Wout Weghorst might be a sloppy bodge job but exactly what Manchester United need

Can I shock you? I think Manchester United signing Wout Weghorst on loan is a sensible transfer.
Is it a short-term signing? Yes. Is it a transfer to set pulses racing among Manchester United fans? F*** no. But is he roughly what a pretty good but striker-light Manchester United need right now? Pretty much, yes. It’s certainly a better idea than signing Joao Felix.
When our Ian Watson wrote that this was a ‘sloppy bodge job’, he was writing as a Manchester United fan unsurprisingly underwhelmed at the idea of signing a striker who had flopped at Burnley. But with a neutral-ish eye, with full knowledge of the inflated price of January targets, this is the kind of sloppy bodge job that could actually work.
Manchester United have won 20 of their 27 games this season. How much change do they actually need in January? Their only real, urgent problem is a lack of striker depth, as illustrated by mediocre winger Anthony Elanga’s less-than-mediocre attempt at playing there on Tuesday night.
Erik ten Hag has made it abundantly clear that he is not looking to replace Anthony Martial despite a relative lack of goals (“We are really on a thin line in this moment because his profile, the quality of Anthony Martial, is so important for our game. His movements, his ball security, he brings a lot for the team, the pressing – let’s not forget that”) but are looking to give themselves options to rest him.
This is not about who will be Manchester United’s striker for the next four years; this is about who will be Manchester United’s back-up striker for the next four months.

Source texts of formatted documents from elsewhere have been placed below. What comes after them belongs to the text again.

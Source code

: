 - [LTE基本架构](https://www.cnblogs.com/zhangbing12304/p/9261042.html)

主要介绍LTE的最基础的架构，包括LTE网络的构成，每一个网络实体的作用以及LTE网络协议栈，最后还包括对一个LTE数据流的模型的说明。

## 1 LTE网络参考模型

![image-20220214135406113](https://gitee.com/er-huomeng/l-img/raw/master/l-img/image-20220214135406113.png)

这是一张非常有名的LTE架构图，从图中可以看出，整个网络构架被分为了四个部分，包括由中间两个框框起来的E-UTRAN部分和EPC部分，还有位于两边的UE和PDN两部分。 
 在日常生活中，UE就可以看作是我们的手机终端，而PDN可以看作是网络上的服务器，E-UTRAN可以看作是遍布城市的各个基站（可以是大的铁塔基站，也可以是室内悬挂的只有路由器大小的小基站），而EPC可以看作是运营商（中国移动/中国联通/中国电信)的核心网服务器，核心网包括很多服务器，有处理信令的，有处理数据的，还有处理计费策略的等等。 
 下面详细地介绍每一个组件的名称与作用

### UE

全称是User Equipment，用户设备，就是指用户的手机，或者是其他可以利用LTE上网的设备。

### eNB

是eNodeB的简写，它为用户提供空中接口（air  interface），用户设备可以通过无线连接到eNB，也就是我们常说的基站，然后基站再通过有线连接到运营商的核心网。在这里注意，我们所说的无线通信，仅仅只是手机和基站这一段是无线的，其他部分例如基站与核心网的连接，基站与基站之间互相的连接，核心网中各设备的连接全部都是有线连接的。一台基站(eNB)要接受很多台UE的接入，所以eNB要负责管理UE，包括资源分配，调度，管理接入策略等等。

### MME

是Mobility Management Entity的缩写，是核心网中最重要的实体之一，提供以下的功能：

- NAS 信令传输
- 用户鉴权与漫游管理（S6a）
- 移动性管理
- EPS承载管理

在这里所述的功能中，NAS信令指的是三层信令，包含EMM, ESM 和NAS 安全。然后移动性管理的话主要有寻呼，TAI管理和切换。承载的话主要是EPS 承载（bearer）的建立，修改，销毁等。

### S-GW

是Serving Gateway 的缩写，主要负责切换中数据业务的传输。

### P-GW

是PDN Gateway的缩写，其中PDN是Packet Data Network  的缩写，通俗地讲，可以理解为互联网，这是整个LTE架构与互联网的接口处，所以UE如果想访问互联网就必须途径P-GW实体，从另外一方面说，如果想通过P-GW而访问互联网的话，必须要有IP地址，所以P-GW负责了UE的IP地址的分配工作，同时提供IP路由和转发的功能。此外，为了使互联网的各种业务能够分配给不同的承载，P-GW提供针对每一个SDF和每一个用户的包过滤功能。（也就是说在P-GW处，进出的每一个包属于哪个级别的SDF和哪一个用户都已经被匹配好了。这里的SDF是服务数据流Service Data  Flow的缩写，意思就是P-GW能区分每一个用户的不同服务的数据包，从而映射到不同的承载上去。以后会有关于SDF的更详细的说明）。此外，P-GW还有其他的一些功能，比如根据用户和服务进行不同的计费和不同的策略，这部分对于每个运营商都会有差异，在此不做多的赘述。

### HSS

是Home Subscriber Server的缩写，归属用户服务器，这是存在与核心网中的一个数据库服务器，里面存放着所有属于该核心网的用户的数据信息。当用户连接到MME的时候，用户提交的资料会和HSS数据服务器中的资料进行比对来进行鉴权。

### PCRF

When those are the requirements, Weghorst could be an excellent choice. Strikers can make an impact in January if they are already in goalscoring form – I am old enough to remember the very limited Jon Stead successfully transferring his touch from Huddersfield to Blackburn to help them survive in the top flight almost 20 years ago – because confidence is high and the goalposts do not move. The primary objective of Weghorst’s job does not change whether he is playing for Besiktas or Manchester United. Nobody is expecting him to be Erling Haaland; Odion Ighalo is the lowest of low bars he needs to clear.
The excellent news is that he has been scoring goals for Besiktas – eight in 16 league games interrupted by two goals in the World Cup quarter-final against the eventual champions – which immediately puts him in a better position that the one he occupied when he joined Burnley a year ago. In hindsight, one goal in seven for a poor Wolfsburg side was exactly the right preparation for scoring two goals in 20 for a poor Burnley side. It was exactly the wrong kind of momentum.
If this were a £15m summer move then we could all queue up to laugh at Manchester United and their muddled transfer business, but this is a £2m winter loan move designed to plug a very specific hole. Weghorst is no chump – it’s only three seasons since he scored 20 Bundesliga goals – and Ten Hag has absolutely earned the right to champion a signing that initially does not compute for an elite club. We cannot celebrate how United now have an adult in charge and then treat him like a child when he makes a decision.
There is no guaranteed success attached to any transfer and certainly not to this particular transfer, but neither is there a great deal to lose. This is a very good Manchester United team that Weghorst could possibly make marginally better as they enter a crucial period and that has to be worth £2m.